Aim of the exercise – The answer required is how many lines of the following entries contain the word "installation", with no other words.

Records to process –
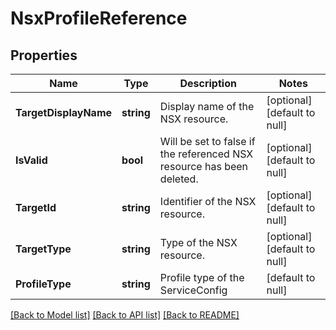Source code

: # NsxProfileReference

## Properties
Name | Type | Description | Notes
------------ | ------------- | ------------- | -------------
**TargetDisplayName** | **string** | Display name of the NSX resource. | [optional] [default to null]
**IsValid** | **bool** | Will be set to false if the referenced NSX resource has been deleted. | [optional] [default to null]
**TargetId** | **string** | Identifier of the NSX resource. | [optional] [default to null]
**TargetType** | **string** | Type of the NSX resource. | [optional] [default to null]
**ProfileType** | **string** | Profile type of the ServiceConfig | [default to null]

[[Back to Model list]](../README.md#documentation-for-models) [[Back to API list]](../README.md#documentation-for-api-endpoints) [[Back to README]](../README.md)

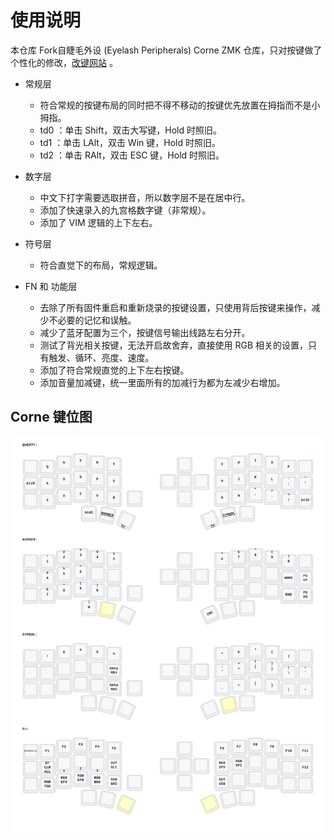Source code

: # 使用说明


本仓库 Fork自睫毛外设 (Eyelash Peripherals) Corne ZMK 仓库，只对按键做了个性化的修改，[改键网站](https://nickcoutsos.github.io/keymap-editor/) 。

- 常规层

    - 符合常规的按键布局的同时把不得不移动的按键优先放置在拇指而不是小拇指。
    - td0 ：单击 Shift，双击大写键，Hold 时照旧。
    - td1 ：单击 LAlt，双击 Win 键，Hold 时照旧。
    - td2 ：单击 RAlt，双击 ESC 键，Hold 时照旧。

- 数字层
    
    - 中文下打字需要选取拼音，所以数字层不是在居中行。
    - 添加了快速录入的九宫格数字键（非常规）。
    - 添加了 VIM 逻辑的上下左右。

- 符号层
    
    - 符合直觉下的布局，常规逻辑。

- FN 和 功能层
    
    - 去除了所有固件重启和重新烧录的按键设置，只使用背后按键来操作，减少不必要的记忆和误触。
    - 减少了蓝牙配置为三个，按键信号输出线路左右分开。
    - 测试了背光相关按键，无法开启故舍弃，直接使用 RGB 相关的设置，只有触发、循环、亮度、速度。
    - 添加了符合常规直觉的上下左右按键。
    - 添加音量加减键，统一里面所有的加减行为都为左减少右增加。

## Corne 键位图

![Diagram of config/eyelash_corne.keymap](keymap-drawer/eyelash_corne.svg "generated by @caksoylar's Keymap Drawer")
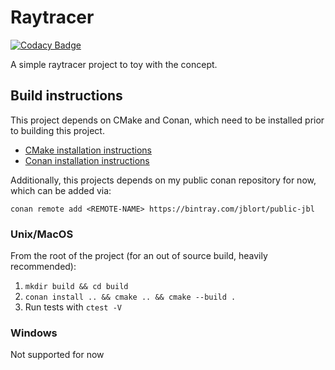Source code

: Raytracer
====================

[![Codacy Badge](https://api.codacy.com/project/badge/Grade/10dbe5e10ca1460fa51f53d29d84c5e1)](https://www.codacy.com/app/jblort/raytracer?utm_source=github.com&amp;utm_medium=referral&amp;utm_content=jblort/raytracer&amp;utm_campaign=Badge_Grade)

A simple raytracer project to toy with the concept.

## Build instructions

This project depends on CMake and Conan, which need to be installed prior to building this project.
* [CMake installation instructions](https://cmake.org/install/)
* [Conan installation instructions](http://docs.conan.io/en/latest/installation.html)

Additionally, this projects depends on my public conan repository for now, which can be added via:

    conan remote add <REMOTE-NAME> https://bintray.com/jblort/public-jbl

### Unix/MacOS

From the root of the project (for an out of source build, heavily recommended):

1. `mkdir build && cd build`
2. `conan install .. && cmake .. && cmake --build .`
3. Run tests with `ctest -V`

### Windows

Not supported for now
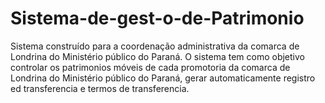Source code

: # Sistema-de-gest-o-de-Patrimonio
Sistema construído para a coordenação administrativa da comarca de Londrina do Ministério público do Paraná. O sistema tem como objetivo controlar os patrimonios móveis de cada promotoria da comarca de Londrina do Ministério público do Paraná, gerar automaticamente registro ed transferencia e termos de transferencia.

Expected answer – 2